• [ASSIGNMENT]: Reproduce the complete set of records, exactly as they appear.

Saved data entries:
|---|

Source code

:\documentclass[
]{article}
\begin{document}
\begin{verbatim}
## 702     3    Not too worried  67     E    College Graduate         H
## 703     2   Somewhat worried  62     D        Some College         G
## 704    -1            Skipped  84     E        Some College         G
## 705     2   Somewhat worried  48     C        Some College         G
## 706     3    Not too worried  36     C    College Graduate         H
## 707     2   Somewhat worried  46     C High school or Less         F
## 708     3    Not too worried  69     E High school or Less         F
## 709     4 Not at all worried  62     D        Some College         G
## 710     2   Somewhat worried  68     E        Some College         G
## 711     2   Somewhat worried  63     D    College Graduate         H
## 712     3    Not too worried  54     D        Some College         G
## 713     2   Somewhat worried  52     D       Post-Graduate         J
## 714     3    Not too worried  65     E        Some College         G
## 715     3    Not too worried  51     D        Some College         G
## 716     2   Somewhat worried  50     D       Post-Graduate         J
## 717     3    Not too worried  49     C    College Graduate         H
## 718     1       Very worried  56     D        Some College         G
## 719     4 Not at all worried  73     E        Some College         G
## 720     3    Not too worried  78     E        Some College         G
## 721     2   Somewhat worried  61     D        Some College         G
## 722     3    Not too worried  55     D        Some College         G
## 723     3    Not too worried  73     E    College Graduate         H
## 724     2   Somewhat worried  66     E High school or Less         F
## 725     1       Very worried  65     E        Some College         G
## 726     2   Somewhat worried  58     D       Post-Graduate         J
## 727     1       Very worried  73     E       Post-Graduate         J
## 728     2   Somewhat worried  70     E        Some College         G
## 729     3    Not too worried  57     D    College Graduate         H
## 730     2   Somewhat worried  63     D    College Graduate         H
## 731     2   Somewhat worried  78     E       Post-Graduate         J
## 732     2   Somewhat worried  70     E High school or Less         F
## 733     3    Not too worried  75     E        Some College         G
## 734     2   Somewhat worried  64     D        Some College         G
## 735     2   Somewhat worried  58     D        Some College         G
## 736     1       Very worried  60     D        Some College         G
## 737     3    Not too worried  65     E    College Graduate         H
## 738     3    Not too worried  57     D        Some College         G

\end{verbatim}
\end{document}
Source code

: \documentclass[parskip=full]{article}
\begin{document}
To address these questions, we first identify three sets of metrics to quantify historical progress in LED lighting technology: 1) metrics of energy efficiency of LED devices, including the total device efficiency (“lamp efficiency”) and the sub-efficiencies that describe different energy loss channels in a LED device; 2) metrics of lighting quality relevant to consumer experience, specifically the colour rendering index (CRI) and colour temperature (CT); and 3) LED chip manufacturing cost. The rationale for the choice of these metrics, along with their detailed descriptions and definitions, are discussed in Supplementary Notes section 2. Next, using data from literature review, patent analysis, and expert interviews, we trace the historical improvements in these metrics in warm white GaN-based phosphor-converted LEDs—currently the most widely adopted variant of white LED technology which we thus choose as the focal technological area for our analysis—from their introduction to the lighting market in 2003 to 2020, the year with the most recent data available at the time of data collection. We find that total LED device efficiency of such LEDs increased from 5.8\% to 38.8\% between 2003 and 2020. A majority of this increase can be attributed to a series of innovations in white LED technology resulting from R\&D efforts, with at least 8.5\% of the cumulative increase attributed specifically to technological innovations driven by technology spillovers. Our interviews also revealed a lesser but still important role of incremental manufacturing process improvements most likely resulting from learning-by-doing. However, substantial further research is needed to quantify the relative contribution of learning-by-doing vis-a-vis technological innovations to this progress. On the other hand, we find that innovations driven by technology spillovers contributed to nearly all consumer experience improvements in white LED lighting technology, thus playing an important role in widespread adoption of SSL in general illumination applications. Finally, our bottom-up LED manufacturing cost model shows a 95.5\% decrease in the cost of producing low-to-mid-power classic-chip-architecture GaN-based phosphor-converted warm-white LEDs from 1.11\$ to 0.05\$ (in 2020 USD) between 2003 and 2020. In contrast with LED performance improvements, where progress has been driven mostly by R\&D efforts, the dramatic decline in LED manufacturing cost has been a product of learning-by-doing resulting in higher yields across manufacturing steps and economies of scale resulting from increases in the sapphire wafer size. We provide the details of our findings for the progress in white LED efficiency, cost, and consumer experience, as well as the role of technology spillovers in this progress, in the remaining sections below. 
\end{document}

|---|

• [WRITTEN SOLUTION]:
Source code

:\documentclass[
]{article}
\begin{document}
\begin{verbatim}
## 702     3    Not too worried  67     E    College Graduate         H
## 703     2   Somewhat worried  62     D        Some College         G
## 704    -1            Skipped  84     E        Some College         G
## 705     2   Somewhat worried  48     C        Some College         G
## 706     3    Not too worried  36     C    College Graduate         H
## 707     2   Somewhat worried  46     C High school or Less         F
## 708     3    Not too worried  69     E High school or Less         F
## 709     4 Not at all worried  62     D        Some College         G
## 710     2   Somewhat worried  68     E        Some College         G
## 711     2   Somewhat worried  63     D    College Graduate         H
## 712     3    Not too worried  54     D        Some College         G
## 713     2   Somewhat worried  52     D       Post-Graduate         J
## 714     3    Not too worried  65     E        Some College         G
## 715     3    Not too worried  51     D        Some College         G
## 716     2   Somewhat worried  50     D       Post-Graduate         J
## 717     3    Not too worried  49     C    College Graduate         H
## 718     1       Very worried  56     D        Some College         G
## 719     4 Not at all worried  73     E        Some College         G
## 720     3    Not too worried  78     E        Some College         G
## 721     2   Somewhat worried  61     D        Some College         G
## 722     3    Not too worried  55     D        Some College         G
## 723     3    Not too worried  73     E    College Graduate         H
## 724     2   Somewhat worried  66     E High school or Less         F
## 725     1       Very worried  65     E        Some College         G
## 726     2   Somewhat worried  58     D       Post-Graduate         J
## 727     1       Very worried  73     E       Post-Graduate         J
## 728     2   Somewhat worried  70     E        Some College         G
## 729     3    Not too worried  57     D    College Graduate         H
## 730     2   Somewhat worried  63     D    College Graduate         H
## 731     2   Somewhat worried  78     E       Post-Graduate         J
## 732     2   Somewhat worried  70     E High school or Less         F
## 733     3    Not too worried  75     E        Some College         G
## 734     2   Somewhat worried  64     D        Some College         G
## 735     2   Somewhat worried  58     D        Some College         G
## 736     1       Very worried  60     D        Some College         G
## 737     3    Not too worried  65     E    College Graduate         H
## 738     3    Not too worried  57     D        Some College         G

\end{verbatim}
\end{document}
Source code

: \documentclass[parskip=full]{article}
\begin{document}
To address these questions, we first identify three sets of metrics to quantify historical progress in LED lighting technology: 1) metrics of energy efficiency of LED devices, including the total device efficiency (“lamp efficiency”) and the sub-efficiencies that describe different energy loss channels in a LED device; 2) metrics of lighting quality relevant to consumer experience, specifically the colour rendering index (CRI) and colour temperature (CT); and 3) LED chip manufacturing cost. The rationale for the choice of these metrics, along with their detailed descriptions and definitions, are discussed in Supplementary Notes section 2. Next, using data from literature review, patent analysis, and expert interviews, we trace the historical improvements in these metrics in warm white GaN-based phosphor-converted LEDs—currently the most widely adopted variant of white LED technology which we thus choose as the focal technological area for our analysis—from their introduction to the lighting market in 2003 to 2020, the year with the most recent data available at the time of data collection. We find that total LED device efficiency of such LEDs increased from 5.8\% to 38.8\% between 2003 and 2020. A majority of this increase can be attributed to a series of innovations in white LED technology resulting from R\&D efforts, with at least 8.5\% of the cumulative increase attributed specifically to technological innovations driven by technology spillovers. Our interviews also revealed a lesser but still important role of incremental manufacturing process improvements most likely resulting from learning-by-doing. However, substantial further research is needed to quantify the relative contribution of learning-by-doing vis-a-vis technological innovations to this progress. On the other hand, we find that innovations driven by technology spillovers contributed to nearly all consumer experience improvements in white LED lighting technology, thus playing an important role in widespread adoption of SSL in general illumination applications. Finally, our bottom-up LED manufacturing cost model shows a 95.5\% decrease in the cost of producing low-to-mid-power classic-chip-architecture GaN-based phosphor-converted warm-white LEDs from 1.11\$ to 0.05\$ (in 2020 USD) between 2003 and 2020. In contrast with LED performance improvements, where progress has been driven mostly by R\&D efforts, the dramatic decline in LED manufacturing cost has been a product of learning-by-doing resulting in higher yields across manufacturing steps and economies of scale resulting from increases in the sapphire wafer size. We provide the details of our findings for the progress in white LED efficiency, cost, and consumer experience, as well as the role of technology spillovers in this progress, in the remaining sections below. 
\end{document}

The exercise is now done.